Yesterday was Father’s Day – a day set aside to recognize the impact men have on the lives of their children. Like most dads, I spent time with my boys, watched a little of the U.S. Open (a bit of a tradition in my house), and grilled up some steaks. All in all, a very good day.
To me, however, Father’s Day means much more than the traditional celebrations. Like many people, my wife Sandy and I struggled to get pregnant. In fact, over the course of five years we endured the following: two “normal” miscarriages, two ectopic pregnancies – one of which threatened Sandy’s life, and lost a baby at 22 weeks. After working with several doctors and taking many tests, we were finally blessed with our twin boys, Drew and Mitch. It was truly the most difficult – and most rewarding – journey of my life.
Today, those boys are young men of 13 who straddle that hormonal line of puberty as gracefully as possible. On any given day they bring me joy, thought, frustration, laughter, irritation, and pride. In other words, they are reflections of me and our journey through life together.
As they continue to grow, my sincere hope is that I have imparted the following lessons from my life to them:
People are generally good if you give them the chance
It’s important to take chances – a life of regret is not worth living
Work hard – not because you have to, but because it brings you pride in knowing you’ve done your best
Not every moment of every day needs to be filled with activity. Learn to not only enjoy silence, but embrace it to fuel your creative thought.
Doing things for people, especially spontaneous acts of selflessness, is one of the greatest joys in life
The world owes you nothing. If you want something, you must work to get it and work even harder to hold on to it.
Focus on people – look at them squarely in the eye, pay attention to them, and listen not only to their words, but their heart
Learning to show people you love them through actions is far more important than uttering the words, "I love you."
Have the courage to be your own man.
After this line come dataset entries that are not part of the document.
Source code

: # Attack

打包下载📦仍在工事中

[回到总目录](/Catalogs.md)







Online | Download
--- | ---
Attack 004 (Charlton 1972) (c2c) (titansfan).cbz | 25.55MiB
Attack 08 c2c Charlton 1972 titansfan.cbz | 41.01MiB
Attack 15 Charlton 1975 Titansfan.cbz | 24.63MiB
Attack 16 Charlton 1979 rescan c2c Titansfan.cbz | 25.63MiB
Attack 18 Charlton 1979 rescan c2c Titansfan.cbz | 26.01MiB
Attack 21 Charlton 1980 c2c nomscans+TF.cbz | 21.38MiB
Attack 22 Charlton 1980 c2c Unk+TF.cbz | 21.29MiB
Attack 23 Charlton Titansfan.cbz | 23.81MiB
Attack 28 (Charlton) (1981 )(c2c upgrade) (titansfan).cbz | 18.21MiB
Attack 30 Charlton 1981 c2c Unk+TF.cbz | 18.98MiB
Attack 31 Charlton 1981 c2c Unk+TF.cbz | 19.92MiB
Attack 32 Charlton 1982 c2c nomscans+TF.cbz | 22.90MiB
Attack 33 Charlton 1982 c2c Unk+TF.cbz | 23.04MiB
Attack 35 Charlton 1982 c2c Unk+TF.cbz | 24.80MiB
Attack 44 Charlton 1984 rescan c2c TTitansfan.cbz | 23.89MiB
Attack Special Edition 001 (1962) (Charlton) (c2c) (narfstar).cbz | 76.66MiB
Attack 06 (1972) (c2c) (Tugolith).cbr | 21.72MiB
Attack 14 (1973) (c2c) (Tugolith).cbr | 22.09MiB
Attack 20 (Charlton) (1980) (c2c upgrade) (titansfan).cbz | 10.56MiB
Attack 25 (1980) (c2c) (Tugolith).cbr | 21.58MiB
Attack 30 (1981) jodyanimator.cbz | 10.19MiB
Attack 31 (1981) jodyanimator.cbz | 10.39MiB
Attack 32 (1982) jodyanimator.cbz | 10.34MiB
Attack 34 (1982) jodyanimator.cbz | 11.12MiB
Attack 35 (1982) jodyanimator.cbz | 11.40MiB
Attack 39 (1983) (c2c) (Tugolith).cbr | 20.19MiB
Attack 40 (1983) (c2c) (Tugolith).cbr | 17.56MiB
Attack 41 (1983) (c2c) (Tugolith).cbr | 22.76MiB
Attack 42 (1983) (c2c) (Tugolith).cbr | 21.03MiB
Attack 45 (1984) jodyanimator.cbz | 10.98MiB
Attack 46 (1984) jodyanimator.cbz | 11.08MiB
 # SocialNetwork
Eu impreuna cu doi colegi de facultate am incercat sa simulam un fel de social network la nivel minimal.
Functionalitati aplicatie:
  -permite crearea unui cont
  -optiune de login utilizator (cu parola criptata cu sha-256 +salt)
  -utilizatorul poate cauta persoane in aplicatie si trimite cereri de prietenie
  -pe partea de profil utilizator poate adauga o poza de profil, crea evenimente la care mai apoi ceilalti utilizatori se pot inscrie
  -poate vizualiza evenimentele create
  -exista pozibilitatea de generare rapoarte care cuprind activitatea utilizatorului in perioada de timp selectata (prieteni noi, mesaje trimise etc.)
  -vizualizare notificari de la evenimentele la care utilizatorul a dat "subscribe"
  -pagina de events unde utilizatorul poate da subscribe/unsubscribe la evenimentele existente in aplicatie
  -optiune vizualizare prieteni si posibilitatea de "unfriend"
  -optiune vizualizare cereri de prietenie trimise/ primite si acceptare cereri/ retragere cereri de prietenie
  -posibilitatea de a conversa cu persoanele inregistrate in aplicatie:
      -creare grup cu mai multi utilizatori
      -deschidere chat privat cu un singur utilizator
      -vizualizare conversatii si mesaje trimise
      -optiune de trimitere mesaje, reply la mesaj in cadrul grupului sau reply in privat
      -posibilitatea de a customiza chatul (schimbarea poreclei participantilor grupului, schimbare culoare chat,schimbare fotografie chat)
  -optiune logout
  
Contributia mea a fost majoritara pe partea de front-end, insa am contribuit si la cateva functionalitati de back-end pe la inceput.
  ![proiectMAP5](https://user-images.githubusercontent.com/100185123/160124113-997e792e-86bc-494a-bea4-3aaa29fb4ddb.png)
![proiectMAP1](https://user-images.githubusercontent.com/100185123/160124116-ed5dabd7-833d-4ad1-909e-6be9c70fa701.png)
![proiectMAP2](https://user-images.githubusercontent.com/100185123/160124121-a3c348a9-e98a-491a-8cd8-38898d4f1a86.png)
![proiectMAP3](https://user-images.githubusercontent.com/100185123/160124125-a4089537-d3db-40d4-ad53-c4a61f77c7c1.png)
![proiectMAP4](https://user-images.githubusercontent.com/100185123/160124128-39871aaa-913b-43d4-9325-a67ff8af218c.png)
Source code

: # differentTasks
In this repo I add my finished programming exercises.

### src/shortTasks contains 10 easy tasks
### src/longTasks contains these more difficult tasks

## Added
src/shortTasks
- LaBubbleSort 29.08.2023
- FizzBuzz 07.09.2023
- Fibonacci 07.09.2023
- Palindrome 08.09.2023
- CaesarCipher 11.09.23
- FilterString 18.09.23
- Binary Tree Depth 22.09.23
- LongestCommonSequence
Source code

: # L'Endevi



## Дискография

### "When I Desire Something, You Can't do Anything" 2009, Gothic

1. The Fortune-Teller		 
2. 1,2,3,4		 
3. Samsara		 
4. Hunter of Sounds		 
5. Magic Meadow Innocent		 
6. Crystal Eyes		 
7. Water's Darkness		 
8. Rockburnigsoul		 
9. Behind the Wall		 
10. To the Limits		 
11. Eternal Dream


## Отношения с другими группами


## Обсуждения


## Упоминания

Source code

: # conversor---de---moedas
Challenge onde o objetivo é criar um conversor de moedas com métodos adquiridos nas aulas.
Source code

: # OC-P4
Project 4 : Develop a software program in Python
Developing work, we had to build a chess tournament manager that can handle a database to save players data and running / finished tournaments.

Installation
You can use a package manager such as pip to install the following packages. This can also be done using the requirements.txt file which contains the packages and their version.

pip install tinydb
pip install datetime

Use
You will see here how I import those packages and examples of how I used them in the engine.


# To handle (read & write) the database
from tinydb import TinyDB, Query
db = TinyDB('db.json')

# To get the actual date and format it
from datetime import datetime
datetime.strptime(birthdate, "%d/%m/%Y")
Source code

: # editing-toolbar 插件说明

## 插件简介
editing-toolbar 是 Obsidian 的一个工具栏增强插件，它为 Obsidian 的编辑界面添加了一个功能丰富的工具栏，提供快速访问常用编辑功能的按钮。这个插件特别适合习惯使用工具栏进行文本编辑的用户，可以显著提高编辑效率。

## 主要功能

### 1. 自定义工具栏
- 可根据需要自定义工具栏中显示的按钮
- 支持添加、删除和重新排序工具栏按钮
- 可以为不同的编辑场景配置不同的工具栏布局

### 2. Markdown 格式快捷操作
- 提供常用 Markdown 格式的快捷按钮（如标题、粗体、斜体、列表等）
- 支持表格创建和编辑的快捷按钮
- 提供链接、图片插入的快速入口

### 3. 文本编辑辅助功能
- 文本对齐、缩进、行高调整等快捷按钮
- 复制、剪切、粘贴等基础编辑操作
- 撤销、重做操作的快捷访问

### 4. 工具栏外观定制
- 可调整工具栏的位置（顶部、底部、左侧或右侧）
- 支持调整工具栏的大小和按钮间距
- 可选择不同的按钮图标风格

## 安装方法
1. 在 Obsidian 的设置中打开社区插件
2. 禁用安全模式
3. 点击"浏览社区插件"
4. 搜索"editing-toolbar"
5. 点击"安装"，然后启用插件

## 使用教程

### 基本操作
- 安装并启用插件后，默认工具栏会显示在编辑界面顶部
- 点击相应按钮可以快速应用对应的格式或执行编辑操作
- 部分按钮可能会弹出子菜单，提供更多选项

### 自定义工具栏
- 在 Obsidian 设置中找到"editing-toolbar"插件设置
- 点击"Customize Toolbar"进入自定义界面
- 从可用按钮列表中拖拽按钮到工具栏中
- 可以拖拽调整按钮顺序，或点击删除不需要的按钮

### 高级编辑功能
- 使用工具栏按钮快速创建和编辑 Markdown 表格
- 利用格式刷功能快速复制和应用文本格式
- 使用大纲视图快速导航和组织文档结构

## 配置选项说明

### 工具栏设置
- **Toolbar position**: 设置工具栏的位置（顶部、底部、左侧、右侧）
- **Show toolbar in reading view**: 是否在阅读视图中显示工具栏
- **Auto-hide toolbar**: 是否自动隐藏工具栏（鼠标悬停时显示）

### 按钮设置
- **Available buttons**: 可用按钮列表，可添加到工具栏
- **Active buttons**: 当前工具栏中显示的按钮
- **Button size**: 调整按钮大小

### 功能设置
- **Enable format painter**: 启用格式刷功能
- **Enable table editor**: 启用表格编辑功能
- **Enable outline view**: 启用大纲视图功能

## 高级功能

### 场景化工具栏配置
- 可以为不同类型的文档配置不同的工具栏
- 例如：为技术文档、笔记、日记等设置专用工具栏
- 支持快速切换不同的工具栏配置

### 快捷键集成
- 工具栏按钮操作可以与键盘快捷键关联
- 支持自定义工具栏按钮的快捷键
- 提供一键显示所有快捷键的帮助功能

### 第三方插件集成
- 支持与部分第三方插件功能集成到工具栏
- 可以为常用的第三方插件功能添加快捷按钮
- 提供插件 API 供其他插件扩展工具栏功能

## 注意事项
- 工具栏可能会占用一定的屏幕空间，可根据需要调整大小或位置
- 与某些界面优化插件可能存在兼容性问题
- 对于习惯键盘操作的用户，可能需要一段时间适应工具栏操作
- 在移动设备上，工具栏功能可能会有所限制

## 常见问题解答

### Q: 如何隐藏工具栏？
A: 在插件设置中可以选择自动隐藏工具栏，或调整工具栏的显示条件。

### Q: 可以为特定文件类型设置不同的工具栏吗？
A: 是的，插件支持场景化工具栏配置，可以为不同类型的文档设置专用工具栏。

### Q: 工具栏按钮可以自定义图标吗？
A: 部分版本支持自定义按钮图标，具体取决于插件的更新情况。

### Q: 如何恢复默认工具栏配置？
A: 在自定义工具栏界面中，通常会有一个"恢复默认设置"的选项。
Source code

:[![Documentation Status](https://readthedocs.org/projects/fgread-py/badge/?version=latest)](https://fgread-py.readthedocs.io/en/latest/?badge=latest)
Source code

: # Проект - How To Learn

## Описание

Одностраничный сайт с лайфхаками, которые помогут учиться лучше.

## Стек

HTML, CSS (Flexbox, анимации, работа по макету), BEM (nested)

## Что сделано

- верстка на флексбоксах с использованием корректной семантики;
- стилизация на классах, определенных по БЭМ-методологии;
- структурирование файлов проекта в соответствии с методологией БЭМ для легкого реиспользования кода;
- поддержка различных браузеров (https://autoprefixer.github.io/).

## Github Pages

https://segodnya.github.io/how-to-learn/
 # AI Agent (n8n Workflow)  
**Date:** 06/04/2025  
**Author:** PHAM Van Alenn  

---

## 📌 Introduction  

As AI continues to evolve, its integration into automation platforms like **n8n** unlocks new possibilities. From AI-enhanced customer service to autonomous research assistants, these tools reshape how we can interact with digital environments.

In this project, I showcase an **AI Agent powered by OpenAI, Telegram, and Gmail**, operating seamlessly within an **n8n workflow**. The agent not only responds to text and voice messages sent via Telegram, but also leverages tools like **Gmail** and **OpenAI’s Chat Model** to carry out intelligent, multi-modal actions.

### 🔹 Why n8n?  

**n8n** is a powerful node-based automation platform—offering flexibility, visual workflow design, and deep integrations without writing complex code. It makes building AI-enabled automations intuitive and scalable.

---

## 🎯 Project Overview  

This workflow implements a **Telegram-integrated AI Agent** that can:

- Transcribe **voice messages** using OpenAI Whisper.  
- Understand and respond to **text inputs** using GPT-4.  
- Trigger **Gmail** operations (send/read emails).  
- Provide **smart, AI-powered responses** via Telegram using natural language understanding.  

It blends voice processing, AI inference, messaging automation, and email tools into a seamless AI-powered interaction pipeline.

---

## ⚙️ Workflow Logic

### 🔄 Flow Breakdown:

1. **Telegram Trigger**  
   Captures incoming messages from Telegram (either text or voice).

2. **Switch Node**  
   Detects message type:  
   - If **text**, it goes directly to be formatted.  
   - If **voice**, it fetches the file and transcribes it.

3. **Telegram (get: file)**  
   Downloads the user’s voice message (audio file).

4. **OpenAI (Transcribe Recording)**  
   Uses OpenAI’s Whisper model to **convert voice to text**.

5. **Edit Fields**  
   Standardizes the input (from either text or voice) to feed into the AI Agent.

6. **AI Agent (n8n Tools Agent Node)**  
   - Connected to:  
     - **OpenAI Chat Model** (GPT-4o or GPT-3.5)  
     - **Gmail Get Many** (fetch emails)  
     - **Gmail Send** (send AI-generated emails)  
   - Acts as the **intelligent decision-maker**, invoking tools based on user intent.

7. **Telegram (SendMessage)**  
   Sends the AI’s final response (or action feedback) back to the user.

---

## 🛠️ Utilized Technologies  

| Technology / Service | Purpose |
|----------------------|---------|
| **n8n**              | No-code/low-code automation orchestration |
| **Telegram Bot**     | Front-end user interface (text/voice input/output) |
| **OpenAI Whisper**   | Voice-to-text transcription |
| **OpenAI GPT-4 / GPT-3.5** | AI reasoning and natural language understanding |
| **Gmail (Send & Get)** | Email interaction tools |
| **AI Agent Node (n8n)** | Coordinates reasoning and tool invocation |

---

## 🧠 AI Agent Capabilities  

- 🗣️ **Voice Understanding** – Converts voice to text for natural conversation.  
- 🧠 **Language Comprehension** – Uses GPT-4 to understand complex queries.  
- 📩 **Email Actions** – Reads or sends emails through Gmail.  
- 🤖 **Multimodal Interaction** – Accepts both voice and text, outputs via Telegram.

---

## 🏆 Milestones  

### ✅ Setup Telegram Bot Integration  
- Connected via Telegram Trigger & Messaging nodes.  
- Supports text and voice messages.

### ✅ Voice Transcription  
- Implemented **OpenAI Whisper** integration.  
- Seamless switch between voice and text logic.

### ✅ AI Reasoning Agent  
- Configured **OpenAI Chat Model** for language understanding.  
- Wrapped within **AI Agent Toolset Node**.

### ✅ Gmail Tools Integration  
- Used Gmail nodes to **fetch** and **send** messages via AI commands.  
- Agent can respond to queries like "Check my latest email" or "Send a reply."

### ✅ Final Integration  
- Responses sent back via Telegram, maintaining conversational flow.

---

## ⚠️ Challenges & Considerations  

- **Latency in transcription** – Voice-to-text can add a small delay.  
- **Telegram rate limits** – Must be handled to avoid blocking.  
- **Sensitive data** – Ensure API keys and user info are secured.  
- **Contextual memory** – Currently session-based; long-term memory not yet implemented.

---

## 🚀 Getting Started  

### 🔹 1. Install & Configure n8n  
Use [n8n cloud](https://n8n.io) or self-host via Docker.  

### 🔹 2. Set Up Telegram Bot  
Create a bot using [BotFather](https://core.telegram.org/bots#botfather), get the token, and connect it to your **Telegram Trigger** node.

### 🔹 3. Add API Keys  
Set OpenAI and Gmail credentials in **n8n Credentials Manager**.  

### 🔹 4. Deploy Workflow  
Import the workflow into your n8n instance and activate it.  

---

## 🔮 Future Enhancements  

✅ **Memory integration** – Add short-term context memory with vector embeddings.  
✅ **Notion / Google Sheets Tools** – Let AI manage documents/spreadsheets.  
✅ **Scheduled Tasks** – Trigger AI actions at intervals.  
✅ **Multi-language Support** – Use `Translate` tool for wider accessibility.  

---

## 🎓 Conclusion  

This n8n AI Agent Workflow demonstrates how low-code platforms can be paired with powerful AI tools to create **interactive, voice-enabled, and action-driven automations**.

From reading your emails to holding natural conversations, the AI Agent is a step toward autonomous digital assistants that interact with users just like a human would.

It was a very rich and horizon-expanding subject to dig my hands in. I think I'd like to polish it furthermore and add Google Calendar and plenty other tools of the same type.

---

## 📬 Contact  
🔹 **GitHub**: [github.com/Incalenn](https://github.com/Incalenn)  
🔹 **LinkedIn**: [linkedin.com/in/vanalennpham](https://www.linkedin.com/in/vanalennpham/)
In the long run, you’ll be much happier learning from your own mistakes than paying the price for going along with the mistakes of others.
Know that you are loved without reservation and nothing will ever change that
By the same token, I’ve learned quite a bit from them – mainly what it means to be a father:
Tossing around a baseball/kicking a soccer ball and talking solves almost every problem
A silent hug in a moment of sadness can say more than words ever could
The two words “Daddy’s home” screamed at top volume is easily the greatest salve for a difficult business trip
Teaching you to do things – simple repairs, grilling food, and mowing the lawn – has taught me patience…in abundance
I realize this has little to do with marketing, branding, or the promotional products industry. Some might even argue that this blog isn’t the “right” vehicle for this Father’s Day missive. However, look again at those lessons and tell me that the vast majority of them only apply to fatherhood.